Conseil d'État, 7ème - 2ème chambres réunies, 12/12/2018, 415765

Texte intégral

RÉPUBLIQUE FRANCAISE
AU NOM DU PEUPLE FRANCAIS

Vu la procédure suivante :

Par une ordonnance n° 1607309 du 16 novembre 2017, enregistrée le 17 novembre 2017 au secrétariat du Conseil d'Etat, le président du tribunal administratif de Paris a transmis au Conseil d'Etat, en application de l'article R. 351-2 du code de justice administrative, la requête enregistrée le 10 mai 2016 au greffe de ce tribunal, présentée par le syndicat UNSA - Intérieur-ATS.
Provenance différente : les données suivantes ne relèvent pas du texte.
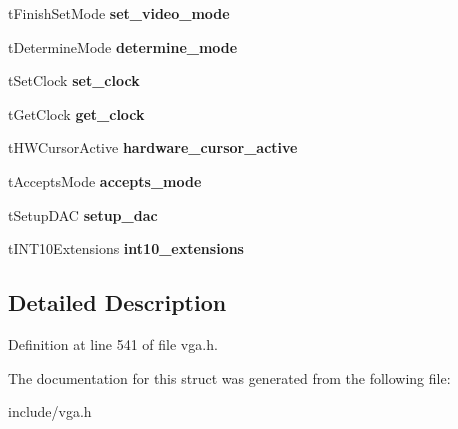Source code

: \begin{DoxyCompactItemize}
\item 
\hypertarget{structSVGA__Driver_afad168056782b84b2eec03c3e0b6f132}{t\-Finish\-Set\-Mode {\bfseries set\-\_\-video\-\_\-mode}}\label{structSVGA__Driver_afad168056782b84b2eec03c3e0b6f132}

\item 
\hypertarget{structSVGA__Driver_a2d72eb682afc752821c0f1ec4e3d0ce3}{t\-Determine\-Mode {\bfseries determine\-\_\-mode}}\label{structSVGA__Driver_a2d72eb682afc752821c0f1ec4e3d0ce3}

\item 
\hypertarget{structSVGA__Driver_a59225904a80dbe9f92d9ba2ee227e1f8}{t\-Set\-Clock {\bfseries set\-\_\-clock}}\label{structSVGA__Driver_a59225904a80dbe9f92d9ba2ee227e1f8}

\item 
\hypertarget{structSVGA__Driver_a209ef280bb27f00d2226050998cd5cb0}{t\-Get\-Clock {\bfseries get\-\_\-clock}}\label{structSVGA__Driver_a209ef280bb27f00d2226050998cd5cb0}

\item 
\hypertarget{structSVGA__Driver_a3936aa6067ba314fe1aa38fbc89933cd}{t\-H\-W\-Cursor\-Active {\bfseries hardware\-\_\-cursor\-\_\-active}}\label{structSVGA__Driver_a3936aa6067ba314fe1aa38fbc89933cd}

\item 
\hypertarget{structSVGA__Driver_a80ae597edcf43eeb150550b23752729c}{t\-Accepts\-Mode {\bfseries accepts\-\_\-mode}}\label{structSVGA__Driver_a80ae597edcf43eeb150550b23752729c}

\item 
\hypertarget{structSVGA__Driver_a5968c7cd8b28c97aea5860fbe6433e02}{t\-Setup\-D\-A\-C {\bfseries setup\-\_\-dac}}\label{structSVGA__Driver_a5968c7cd8b28c97aea5860fbe6433e02}

\item 
\hypertarget{structSVGA__Driver_aff7ace887c47e1f700375eb6324b1d91}{t\-I\-N\-T10\-Extensions {\bfseries int10\-\_\-extensions}}\label{structSVGA__Driver_aff7ace887c47e1f700375eb6324b1d91}

\end{DoxyCompactItemize}


\subsection{Detailed Description}


Definition at line 541 of file vga.\-h.



The documentation for this struct was generated from the following file\-:\begin{DoxyCompactItemize}
\item 
include/vga.\-h\end{DoxyCompactItemize}
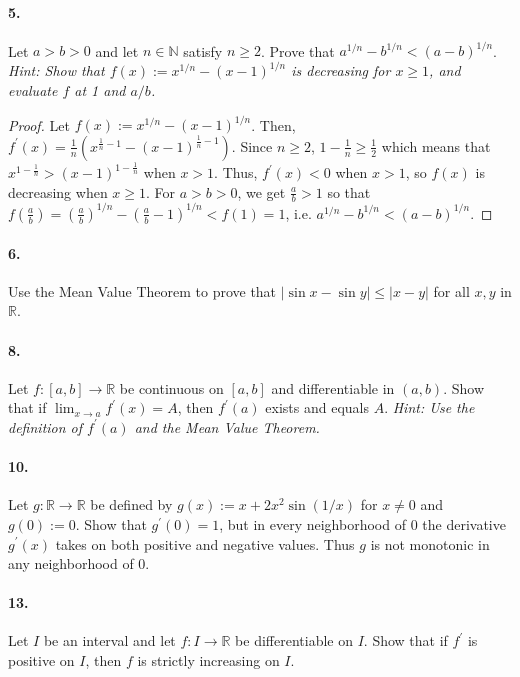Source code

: \documentclass[12pt]{article}
\theoremstyle{remark}
\begin{document}
\paragraph{5.} Let $a>b>0$ and let $n \in \mathbb{N}$ satisfy $n \geq 2$. Prove that $a^{1 / n}-b^{1 / n}<(a-b)^{1 / n}$. \emph{Hint: Show that $f(x):=x^{1 / n}-(x-1)^{1 / n}$ is decreasing for $x \geq 1$, and evaluate $f$ at 1 and $a / b$.}
\begin{proof}
    Let $f(x):=x^{1 / n}-(x-1)^{1 / n}$. Then, $f^{\prime}(x)=\frac{1}{n}(x^{\frac{1}{n}-1}-(x-1)^{\frac{1}{n}-1})$. Since $n \geq 2$, $1-\frac{1}{n} \geq \frac{1}{2}$ which means that $x^{1-\frac{1}{n}}>(x-1)^{1-\frac{1}{n}}$ when $x>1$. Thus, $f^{\prime}(x)<0$ when $x>1$, so $f(x)$ is decreasing when $x \geq 1$. For $a>b>0$, we get $\frac{a}{b}>1$ so that $f(\frac{a}{b})=(\frac{a}{b})^{1 / n}-(\frac{a}{b}-1)^{1 / n}<f(1)=1$, i.e. $a^{1 / n}-b^{1 / n}<(a-b)^{1 / n}$.
\end{proof}   

\paragraph{6.} Use the Mean Value Theorem to prove that $|\sin x-\sin y| \leq |x-y|$ for all $x, y$ in $\mathbb{R}$.

\paragraph{8.} Let $f:[a, b] \rightarrow \mathbb{R}$ be continuous on $[a, b]$ and differentiable in $(a, b)$. Show that if $\lim _{x \rightarrow a} f^{\prime}(x)=A$, then $f^{\prime}(a)$ exists and equals $A$. \emph{Hint: Use the definition of $f^{\prime}(a)$ and the Mean Value Theorem.}

\paragraph{10.} Let $g: \mathbb{R} \rightarrow \mathbb{R}$ be defined by $g(x):=x+2 x^2 \sin (1 / x)$ for $x \neq 0$ and $g(0):=0$. Show that $g^{\prime}(0)=1$, but in every neighborhood of 0 the derivative $g^{\prime}(x)$ takes on both positive and negative values. Thus $g$ is not monotonic in any neighborhood of 0.

\paragraph{13.} Let $I$ be an interval and let $f: I \rightarrow \mathbb{R}$ be differentiable on $I$. Show that if $f^{\prime}$ is positive on $I$, then $f$ is strictly increasing on $I$.
\end{document}
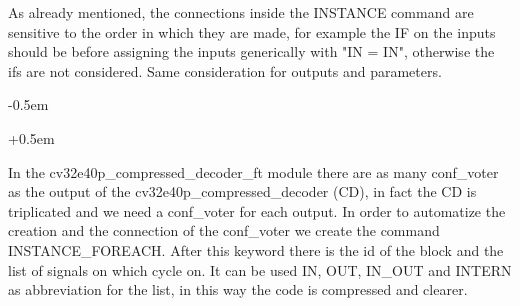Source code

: {{{            As already mentioned, the connections inside the INSTANCE command are sensitive to the order in which they are made, for example the IF on the inputs should be before assigning the inputs generically with "IN = IN", otherwise the ifs are not considered. Same consideration for outputs and parameters. 
        
    		\openup -0.5em
    	
    		\begin{parcolumns}[colwidths={1=0.5\textwidth}, distance=0.5em]{2}
    		\end{parcolumns}
    	
    		\openup +0.5em
    		
        	
        	In the cv32e40p\_compressed\_decoder\_ft module there are as many conf\_voter as the output of the cv32e40p\_compressed\_decoder (CD), in fact the CD is triplicated and we need a conf\_voter for each output. In order to automatize the creation and the connection of the conf\_voter we create the command INSTANCE\_FOREACH. After this keyword there is the id of the block and the list of signals on which cycle on. It can be used IN, OUT, IN\_OUT and INTERN as abbreviation for the list, in this way the code is compressed and clearer.
        	
}}}
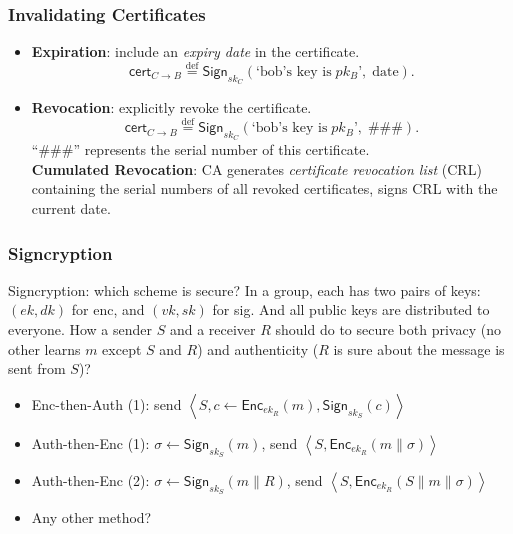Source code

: \begin{frame}\frametitle{Invalidating Certificates}
\begin{itemize}
\item \textbf{Expiration}: include an \emph{expiry date} in the certificate.
\[\mathsf{cert}_{C \to B} \overset{\text{def}}{=} \mathsf{Sign}_{sk_C}(\text{`bob's key is}\; pk_B \text{'},\; \text{date}). \]
\item \textbf{Revocation}: explicitly revoke the certificate.
\[\mathsf{cert}_{C \to B} \overset{\text{def}}{=} \mathsf{Sign}_{sk_C}(\text{`bob's key is}\; pk_B \text{'},\; \text{\#\#\#}).  \]
``\#\#\#'' represents the serial number of this certificate.\\
\textbf{Cumulated Revocation}: CA generates \emph{certificate revocation list} (CRL) containing the serial numbers of all revoked certificates, signs CRL with the current date. 
\end{itemize}
\end{frame}
\begin{frame}\frametitle{Signcryption}
\begin{exampleblock}{Signcryption: which scheme is secure?}
In a group, each has two pairs of keys: $(ek, dk)$ for enc, and $(vk, sk)$ for sig. And all public keys are distributed to everyone. How a sender $S$ and a receiver $R$ should do to secure both privacy (no other learns $m$ except $S$ and $R$) and authenticity ($R$ is sure about the message is sent from $S$)?
\begin{itemize}
\item Enc-then-Auth (1): send $\left< S, c \leftarrow \mathsf{Enc}_{ek_R}(m), \mathsf{Sign}_{sk_S}(c) \right>$
\item Auth-then-Enc (1): $\sigma \leftarrow \mathsf{Sign}_{sk_S}(m)$, send $\left< S, \mathsf{Enc}_{ek_R}(m\| \sigma) \right>$
\item Auth-then-Enc (2): $\sigma \leftarrow \mathsf{Sign}_{sk_S}(m \| R)$, send $\left< S, \mathsf{Enc}_{ek_R}(S\| m \| \sigma) \right>$
\item Any other method?
\end{itemize}
\end{exampleblock}
\end{frame}
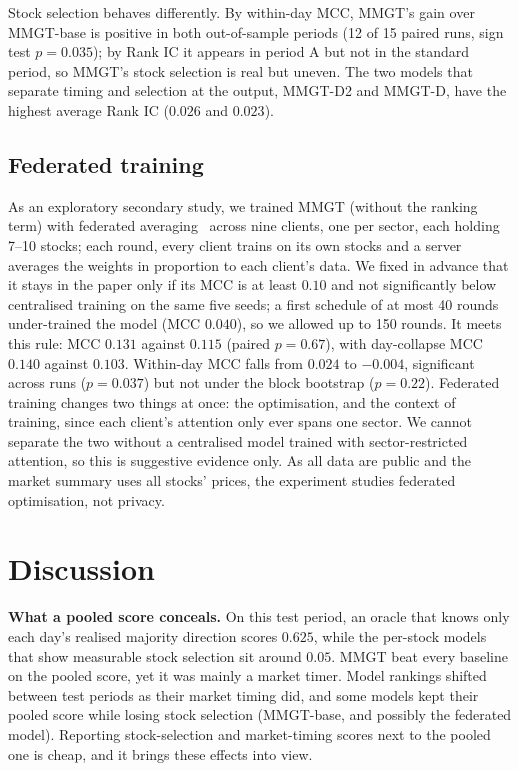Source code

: \documentclass[conference]{IEEEtran}
\begin{document}
Stock selection behaves differently. By within-day MCC, MMGT's gain over MMGT-base
is positive in both out-of-sample periods (12 of 15 paired runs, sign test
$p=0.035$); by Rank IC it appears in period A but not in the standard period, so
MMGT's stock selection is real but uneven. The two models that separate timing and
selection at the output, MMGT-D2 and MMGT-D, have the highest average Rank IC
($0.026$ and $0.023$).

\subsection{Federated training}
\label{sec:fed}

As an exploratory secondary study, we trained MMGT (without the ranking term) with federated
averaging~\cite{mcmahan2017fedavg} across nine clients, one per sector, each holding
7--10 stocks; each round, every client trains on its own stocks and a server averages
the weights in proportion to each client's data. We fixed in advance that it stays
in the paper only if its MCC is at least $0.10$ and not significantly below
centralised training on the same five seeds; a first schedule of at most 40 rounds
under-trained the model (MCC $0.040$), so we allowed up to 150 rounds. It meets this
rule: MCC $0.131$ against $0.115$ (paired $p=0.67$), with day-collapse MCC $0.140$
against $0.103$. Within-day MCC falls from $0.024$ to $-0.004$, significant across
runs ($p=0.037$) but not under the block bootstrap ($p=0.22$). Federated training
changes two things at once: the optimisation, and the context of training, since each
client's attention only ever spans one sector. We cannot separate the two without a
centralised model trained with sector-restricted attention, so this is suggestive
evidence only. As all data are public and the market summary uses all stocks'
prices, the experiment studies federated optimisation, not privacy.

\section{Discussion}
\label{sec:disc}

\textbf{What a pooled score conceals.} On this test period, an oracle that knows
only each day's realised majority direction scores $0.625$, while the per-stock
models that show measurable stock selection sit around $0.05$. MMGT beat every
baseline on the pooled score, yet it was mainly a market timer. Model rankings
shifted between test periods as their market timing did, and some models kept their
pooled score while losing stock selection (MMGT-base, and possibly the federated
model). Reporting stock-selection and market-timing scores next to the pooled one
is cheap, and it brings these effects into view.
\end{document}
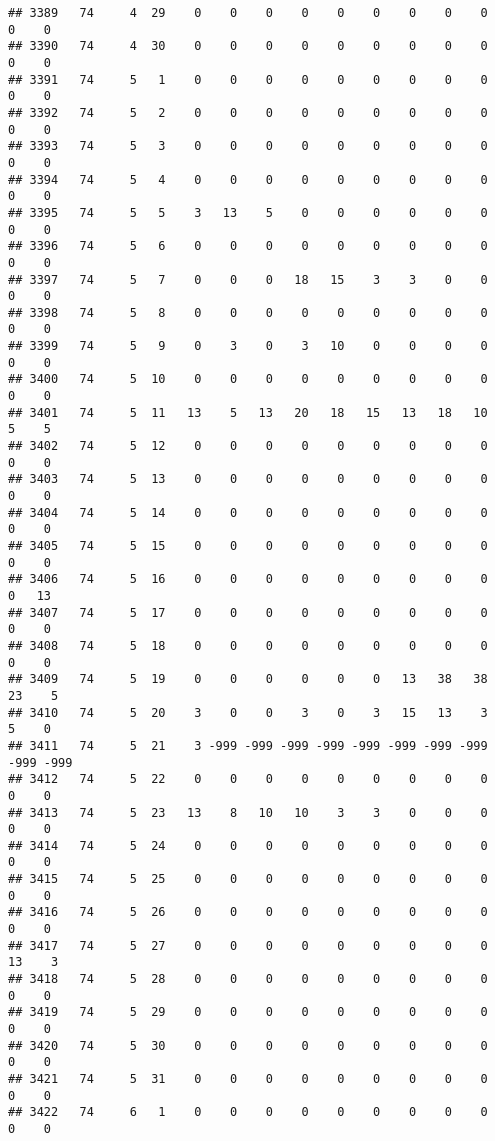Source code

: \documentclass[]{article}
\begin{document}
\begin{verbatim}
## 3389   74     4  29    0    0    0    0    0    0    0    0    0    0    0
## 3390   74     4  30    0    0    0    0    0    0    0    0    0    0    0
## 3391   74     5   1    0    0    0    0    0    0    0    0    0    0    0
## 3392   74     5   2    0    0    0    0    0    0    0    0    0    0    0
## 3393   74     5   3    0    0    0    0    0    0    0    0    0    0    0
## 3394   74     5   4    0    0    0    0    0    0    0    0    0    0    0
## 3395   74     5   5    3   13    5    0    0    0    0    0    0    0    0
## 3396   74     5   6    0    0    0    0    0    0    0    0    0    0    0
## 3397   74     5   7    0    0    0   18   15    3    3    0    0    0    0
## 3398   74     5   8    0    0    0    0    0    0    0    0    0    0    0
## 3399   74     5   9    0    3    0    3   10    0    0    0    0    0    0
## 3400   74     5  10    0    0    0    0    0    0    0    0    0    0    0
## 3401   74     5  11   13    5   13   20   18   15   13   18   10    5    5
## 3402   74     5  12    0    0    0    0    0    0    0    0    0    0    0
## 3403   74     5  13    0    0    0    0    0    0    0    0    0    0    0
## 3404   74     5  14    0    0    0    0    0    0    0    0    0    0    0
## 3405   74     5  15    0    0    0    0    0    0    0    0    0    0    0
## 3406   74     5  16    0    0    0    0    0    0    0    0    0    0   13
## 3407   74     5  17    0    0    0    0    0    0    0    0    0    0    0
## 3408   74     5  18    0    0    0    0    0    0    0    0    0    0    0
## 3409   74     5  19    0    0    0    0    0    0   13   38   38   23    5
## 3410   74     5  20    3    0    0    3    0    3   15   13    3    5    0
## 3411   74     5  21    3 -999 -999 -999 -999 -999 -999 -999 -999 -999 -999
## 3412   74     5  22    0    0    0    0    0    0    0    0    0    0    0
## 3413   74     5  23   13    8   10   10    3    3    0    0    0    0    0
## 3414   74     5  24    0    0    0    0    0    0    0    0    0    0    0
## 3415   74     5  25    0    0    0    0    0    0    0    0    0    0    0
## 3416   74     5  26    0    0    0    0    0    0    0    0    0    0    0
## 3417   74     5  27    0    0    0    0    0    0    0    0    0   13    3
## 3418   74     5  28    0    0    0    0    0    0    0    0    0    0    0
## 3419   74     5  29    0    0    0    0    0    0    0    0    0    0    0
## 3420   74     5  30    0    0    0    0    0    0    0    0    0    0    0
## 3421   74     5  31    0    0    0    0    0    0    0    0    0    0    0
## 3422   74     6   1    0    0    0    0    0    0    0    0    0    0    0

\end{verbatim}
\end{document}
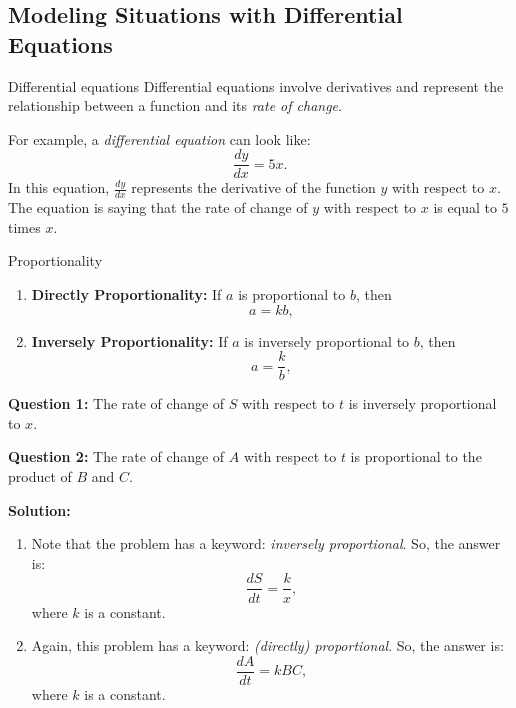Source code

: \documentclass[12pt]{article}
\theoremstyle{beautifulthm}
\begin{document}
\subsection{Modeling Situations with Differential Equations}
\begin{Definition}{Differential equations}{}
Differential equations involve derivatives and represent the relationship between a function and its \textit{rate of change}.    
\end{Definition}
For example, a \textit{differential equation} can look like:
\[
\frac{dy}{dx} = 5x.
\]
In this equation, \(\frac{dy}{dx}\) represents the derivative of the function \(y\) with respect to \(x\). The equation is saying that the rate of change of \(y\) with respect to \(x\) is equal to \(5\) times \(x\).

\begin{mytheorem}{Proportionality}{}

\begin{enumerate}
    \item \textbf{Directly Proportionality:} If \(a\) is proportional to \(b\), then
    \[
    a = k b, 
    \]

    \item \textbf{Inversely Proportionality:} If \(a\) is inversely proportional to \(b\), then
    \[
    a = \frac{k}{b},
    \]
\end{enumerate}
\end{mytheorem}

\begin{tcolorbox}[colback=examplebg, colframe=red!75!black, title=\textbf{EXAMPLE 1: Proportionality Questions}, fonttitle=\bfseries, sharp corners]

\textbf{Question 1:} The rate of change of \( S \) with respect to \( t \) is inversely proportional to \( x \).

\textbf{Question 2:} The rate of change of \( A \) with respect to \( t \) is proportional to the product of \( B \) and \( C \).



\tcblower
\textbf{Solution:} 
\begin{enumerate}
    \item Note that the problem has a keyword: \textit{inversely proportional}. So, the answer is:
    \[
    \frac{dS}{dt} = \frac{k}{x},
    \]
    where \( k \) is a constant.

    \item Again, this problem has a keyword: \textit{(directly) proportional}. So, the answer is:
    \[
    \frac{dA}{dt} = kBC,
    \]
    where \( k \) is a constant.
\end{enumerate}
\end{tcolorbox}
\end{document}
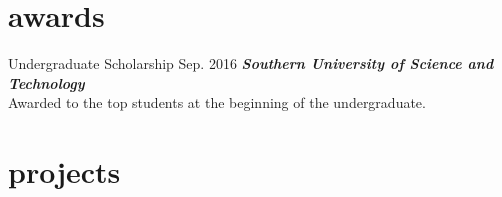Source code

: \documentclass[hidelinks__VERSION__]{adamyi-cv}
\begin{document}

\section{awards}

\begin{entrylist}


\entry
{Undergraduate Scholarship}
{Sep. 2016}
{\emph{\textbf{Southern University of Science and Technology}}\\
Awarded to the top students at the beginning of the undergraduate.
}


\end{entrylist}

\pagebreak


\section{projects}
\end{document}
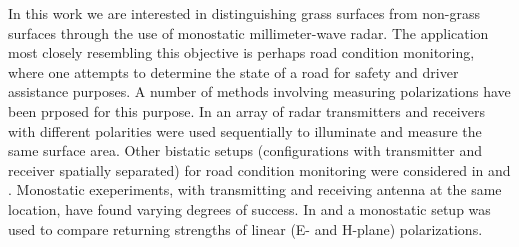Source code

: 
In this work we are interested in distinguishing grass surfaces from non-grass surfaces through the use of monostatic millimeter-wave radar. The application most closely resembling this objective is perhaps road condition monitoring, where one attempts to determine the state of a road for safety and driver assistance purposes. A number of methods involving measuring polarizations have been prposed for this purpose. In \citep{finkele_schreck_wanielik_1995} an array of radar transmitters and receivers with different polarities were used sequentially to illuminate and measure the same surface area. Other bistatic setups (configurations with transmitter and receiver spatially separated) for road condition monitoring were considered in \citep{kees_detlefsen_1994} and \citep{finkele_1997}. Monostatic exeperiments, with transmitting and receiving antenna at the same location, have found varying degrees of success. In \citep{viikari_varpula_kantanen_2008} and \citep{häkli_säily_koivisto_huhtinen_dufva_rautiainen_toivanen_nummila_2013} a monostatic setup was used to compare returning strengths of linear (E- and H-plane) polarizations. 


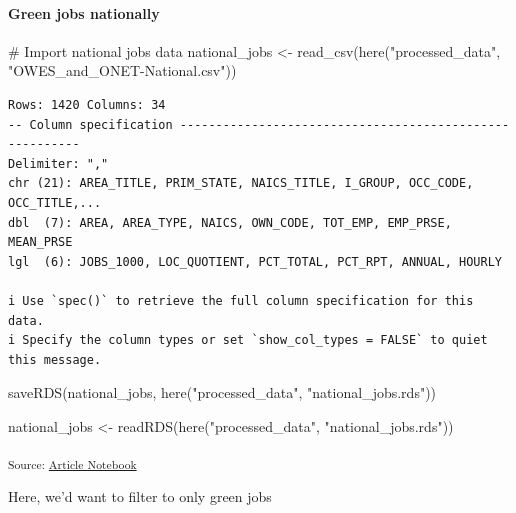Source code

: \documentclass[
  letterpaper,
  DIV=11,
  numbers=noendperiod]{scrartcl}
\let\oldparagraph\paragraph
\renewcommand{\paragraph}[1]{\oldparagraph{#1}\mbox{}}
\newenvironment{Shaded}{\begin{snugshade}}{\end{snugshade}}
\newcommand{\CommentTok}[1]{\textcolor[rgb]{0.37,0.37,0.37}{#1}}
\newcommand{\FunctionTok}[1]{\textcolor[rgb]{0.28,0.35,0.67}{#1}}
\newcommand{\NormalTok}[1]{\textcolor[rgb]{0.00,0.23,0.31}{#1}}
\newcommand{\OtherTok}[1]{\textcolor[rgb]{0.00,0.23,0.31}{#1}}
\newcommand{\StringTok}[1]{\textcolor[rgb]{0.13,0.47,0.30}{#1}}
\begin{document}
\paragraph{Green jobs nationally}\label{green-jobs-nationally}

\begin{Shaded}
\begin{Highlighting}[]
\CommentTok{\# Import national jobs data}
\NormalTok{national\_jobs }\OtherTok{\textless{}{-}} \FunctionTok{read\_csv}\NormalTok{(}\FunctionTok{here}\NormalTok{(}\StringTok{"processed\_data"}\NormalTok{, }\StringTok{"OWES\_and\_ONET{-}National.csv"}\NormalTok{))}
\end{Highlighting}
\end{Shaded}

\begin{verbatim}
Rows: 1420 Columns: 34
-- Column specification --------------------------------------------------------
Delimiter: ","
chr (21): AREA_TITLE, PRIM_STATE, NAICS_TITLE, I_GROUP, OCC_CODE, OCC_TITLE,...
dbl  (7): AREA, AREA_TYPE, NAICS, OWN_CODE, TOT_EMP, EMP_PRSE, MEAN_PRSE
lgl  (6): JOBS_1000, LOC_QUOTIENT, PCT_TOTAL, PCT_RPT, ANNUAL, HOURLY

i Use `spec()` to retrieve the full column specification for this data.
i Specify the column types or set `show_col_types = FALSE` to quiet this message.
\end{verbatim}

\begin{Shaded}
\begin{Highlighting}[]
\FunctionTok{saveRDS}\NormalTok{(national\_jobs, }\FunctionTok{here}\NormalTok{(}\StringTok{"processed\_data"}\NormalTok{, }\StringTok{"national\_jobs.rds"}\NormalTok{))}

\NormalTok{national\_jobs  }\OtherTok{\textless{}{-}} \FunctionTok{readRDS}\NormalTok{(}\FunctionTok{here}\NormalTok{(}\StringTok{"processed\_data"}\NormalTok{, }\StringTok{"national\_jobs.rds"}\NormalTok{))}
\end{Highlighting}
\end{Shaded}

\textsubscript{Source:
\href{https://beeckcenter.github.io/climate-equity-workforce/index-preview.html}{Article
Notebook}}

Here, we'd want to filter to only green jobs
\end{document}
Par cette requête et par un nouveau mémoire et un mémoire en réplique, enregistrés les 21 juillet 2016 et 14 octobre 2017, l'UNSA-Intérieur-ATS demande au Conseil d'Etat d'annuler la décision implicite du ministre de l'intérieur rejetant sa demande du 5 janvier 2016 tendant à la modification de la composition des commissions locales d'action sociale pour que celle-ci tienne compte des votes émis par les personnels civils de la gendarmerie nationale lors des élections de leurs instances représentatives.


Vu les autres pièces du dossier ;

Vu :
- la loi n° 83-634 du 13 juillet 1983 ;
- le décret n° 2006-21 du 6 janvier 2006 ;
- le décret n° 2014-1217 du 21 octobre 2014 ;
- le code de justice administrative ;

Après avoir entendu en séance publique :

- le rapport de M. Jean-Yves Ollier, maître des requêtes,

- les conclusions de M. Olivier Henrard, rapporteur public.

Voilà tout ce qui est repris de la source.